[Stored data]

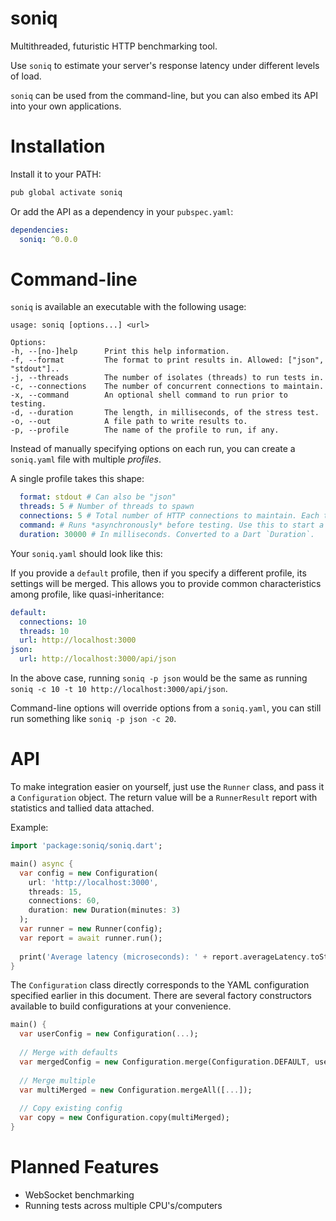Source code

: # soniq
Multithreaded, futuristic HTTP benchmarking tool.

Use `soniq` to estimate your server's response latency under different levels of load.

`soniq` can be used from the command-line, but you can also embed its API into your own
applications.

# Installation
Install it to your PATH:
```bash
pub global activate soniq
```

Or add the API as a dependency in your `pubspec.yaml`:
```yaml
dependencies:
  soniq: ^0.0.0
```

# Command-line
`soniq` is available an executable with the following usage:

```
usage: soniq [options...] <url>

Options:
-h, --[no-]help      Print this help information.
-f, --format         The format to print results in. Allowed: ["json", "stdout"]..
-j, --threads        The number of isolates (threads) to run tests in.
-c, --connections    The number of concurrent connections to maintain.
-x, --command        An optional shell command to run prior to testing.
-d, --duration       The length, in milliseconds, of the stress test.
-o, --out            A file path to write results to.
-p, --profile        The name of the profile to run, if any.
```

Instead of manually specifying options on each run, you can create a `soniq.yaml` file with
multiple *profiles*.

A single profile takes this shape:
```yaml
  format: stdout # Can also be "json"
  threads: 5 # Number of threads to spawn
  connections: 5 # Total number of HTTP connections to maintain. Each thread maintains (connections / threads).
  command: # Runs *asynchronously* before testing. Use this to start a server or other process whenever you test.
  duration: 30000 # In milliseconds. Converted to a Dart `Duration`.
```

Your `soniq.yaml` should look like this:

If you provide a `default` profile, then if you specify a different profile, its settings will be merged.
This allows you to provide common characteristics among profile, like quasi-inheritance:

```yaml
default:
  connections: 10
  threads: 10
  url: http://localhost:3000
json:
  url: http://localhost:3000/api/json
```

In the above case, running `soniq -p json` would be the same as running
`soniq -c 10 -t 10 http://localhost:3000/api/json`.

Command-line options will override options from a `soniq.yaml`, you can still run something like
`soniq -p json -c 20`.

# API
To make integration easier on yourself, just use the `Runner` class, and pass it a
`Configuration` object. The return value will be a `RunnerResult` report with statistics
and tallied data attached.

Example:
```dart
import 'package:soniq/soniq.dart';

main() async {
  var config = new Configuration(
    url: 'http://localhost:3000',
    threads: 15,
    connections: 60,
    duration: new Duration(minutes: 3)
  );
  var runner = new Runner(config);
  var report = await runner.run();
  
  print('Average latency (microseconds): ' + report.averageLatency.toStringAsFixed(2));
}
```

The `Configuration` class directly corresponds to the YAML configuration specified earlier
in this document. There are several factory constructors available to build configurations
at your convenience.

```dart
main() {
  var userConfig = new Configuration(...);
  
  // Merge with defaults
  var mergedConfig = new Configuration.merge(Configuration.DEFAULT, userConfig);
  
  // Merge multiple
  var multiMerged = new Configuration.mergeAll([...]);
  
  // Copy existing config
  var copy = new Configuration.copy(multiMerged);
}
```

# Planned Features
* WebSocket benchmarking
* Running tests across multiple CPU's/computers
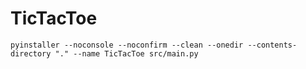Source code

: # TicTacToe
```
pyinstaller --noconsole --noconfirm --clean --onedir --contents-directory "." --name TicTacToe src/main.py
```
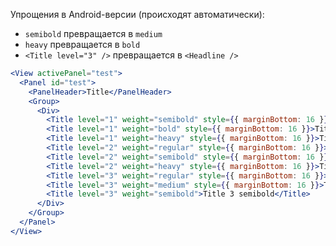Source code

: Упрощения в Android-версии (происходят автоматически):
* `semibold` превращается в `medium`
* `heavy` превращается в `bold`
* `<Title level="3" />` превращается в `<Headline />`

```jsx
<View activePanel="test">
  <Panel id="test">
    <PanelHeader>Title</PanelHeader>
    <Group>
      <Div>
        <Title level="1" weight="semibold" style={{ marginBottom: 16 }}>Title 1 semibold</Title>
        <Title level="1" weight="bold" style={{ marginBottom: 16 }}>Title 1 bold</Title>
        <Title level="1" weight="heavy" style={{ marginBottom: 16 }}>Title 1 heavy</Title>
        <Title level="2" weight="regular" style={{ marginBottom: 16 }}>Title 2 regular</Title>
        <Title level="2" weight="semibold" style={{ marginBottom: 16 }}>Title 2 semibold</Title>
        <Title level="2" weight="heavy" style={{ marginBottom: 16 }}>Title 2 heavy</Title>
        <Title level="3" weight="regular" style={{ marginBottom: 16 }}>Title 3 regular</Title>
        <Title level="3" weight="medium" style={{ marginBottom: 16 }}>Title 3 medium</Title>
        <Title level="3" weight="semibold">Title 3 semibold</Title>
      </Div>
    </Group>
  </Panel>
</View>
```
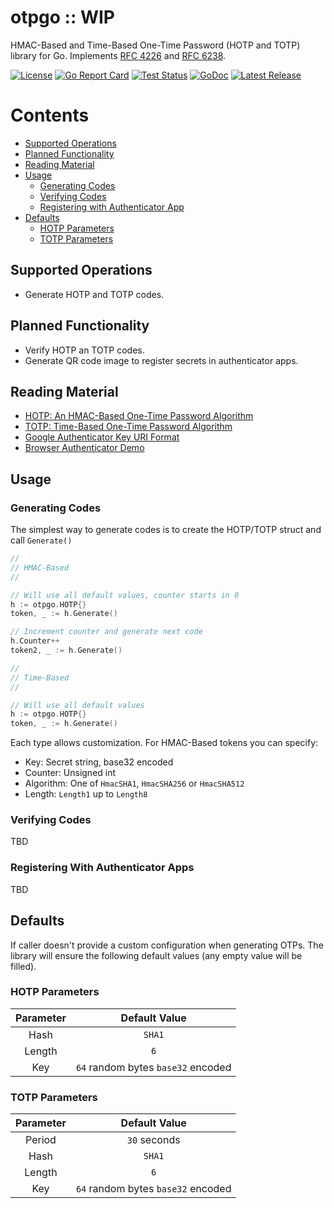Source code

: # otpgo :: WIP
HMAC-Based and Time-Based One-Time Password (HOTP and TOTP) library for Go. 
Implements [RFC 4226][rfc4226] and [RFC 6238][rfc6238].

[![License][licenseBadge]][licenseLink]
[![Go Report Card][goReportBadge]][goReportLink]
[![Test Status][testStatusBadge]][testStatusLink]
[![GoDoc][goDocBadge]][goDocLink]
[![Latest Release][releaseBadge]][releaseLink]

# Contents
- [Supported Operations](#supported-operations)
- [Planned Functionality](#planned-functionality)
- [Reading Material](#reading-material)
- [Usage](#usage)
    - [Generating Codes](#generating-codes)
    - [Verifying Codes](#verifying-codes)
    - [Registering with Authenticator App](#registering-with-authenticator-apps)
- [Defaults](#defaults)
    - [HOTP Parameters](#hotp-parameters)
    - [TOTP Parameters](#totp-parameters)

## Supported Operations
- Generate HOTP and TOTP codes.

## Planned Functionality
- Verify HOTP an TOTP codes.
- Generate QR code image to register secrets in authenticator apps.

## Reading Material
- [HOTP: An HMAC-Based One-Time Password Algorithm][rfc4226]
- [TOTP: Time-Based One-Time Password Algorithm][rfc6238]
- [Google Authenticator Key URI Format][googleURI]
- [Browser Authenticator Demo][debugger]

## Usage

### Generating Codes
The simplest way to generate codes is to create the HOTP/TOTP struct and call 
`Generate()`

```go
// 
// HMAC-Based
//

// Will use all default values, counter starts in 0
h := otpgo.HOTP{}
token, _ := h.Generate()

// Increment counter and generate next code
h.Counter++
token2, _ := h.Generate()

//
// Time-Based
//

// Will use all default values
h := otpgo.HOTP{}
token, _ := h.Generate()
```

Each type allows customization. For HMAC-Based tokens you can specify:
- Key: Secret string, base32 encoded
- Counter: Unsigned int
- Algorithm: One of `HmacSHA1`, `HmacSHA256` or `HmacSHA512`
- Length: `Length1` up to `Length8`

### Verifying Codes
TBD

### Registering With Authenticator Apps
TBD

## Defaults
If caller doesn't provide a custom configuration when generating OTPs. The 
library will ensure the following default values (any empty value will be 
filled).

### HOTP Parameters
|Parameter|Default Value                      |
|:-------:|:---------------------------------:|
|Hash     |`SHA1`                             |
|Length   |`6`                                |
|Key      |`64` random bytes `base32` encoded |

### TOTP Parameters
|Parameter|Default Value                      |
|:-------:|:---------------------------------:|
|Period   |`30` seconds                       |
|Hash     |`SHA1`                             |
|Length   |`6`                                |
|Key      |`64` random bytes `base32` encoded |

[licenseBadge]: https://img.shields.io/github/license/jltorresm/otpgo
[licenseLink]: https://github.com/jltorresm/otpgo/blob/main/LICENSE
[goReportBadge]: https://goreportcard.com/badge/github.com/jltorresm/otpgo
[goReportLink]: https://goreportcard.com/report/github.com/jltorresm/otpgo
[testStatusBadge]: https://img.shields.io/github/workflow/status/jltorresm/otpgo/test?label=test&logo=github
[testStatusLink]: https://github.com/jltorresm/otpgo/actions?query=workflow%3Atest
[goDocBadge]: https://godoc.org/github.com/jltorresm/otpgo?status.svg
[goDocLink]: https://godoc.org/github.com/jltorresm/otpgo
[releaseBadge]: https://img.shields.io/github/v/release/jltorresm/otpgo?include_prereleases
[releaseLink]: https://github.com/jltorresm/otpgo/releases/latest

[latest]: https://github.com/kilico-travel/kilico-api/releases/latest
[rfc4226]: https://tools.ietf.org/html/rfc4226
[rfc6238]: https://tools.ietf.org/html/rfc6238
[googleURI]: https://github.com/google/google-authenticator/wiki/Key-Uri-Format
[debugger]: https://rootprojects.org/authenticator/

_Task item_.
Show the lines of the records above that mention "class".

_Task output_.
To make integration easier on yourself, just use the `Runner` class, and pass it a
The `Configuration` class directly corresponds to the YAML configuration specified earlier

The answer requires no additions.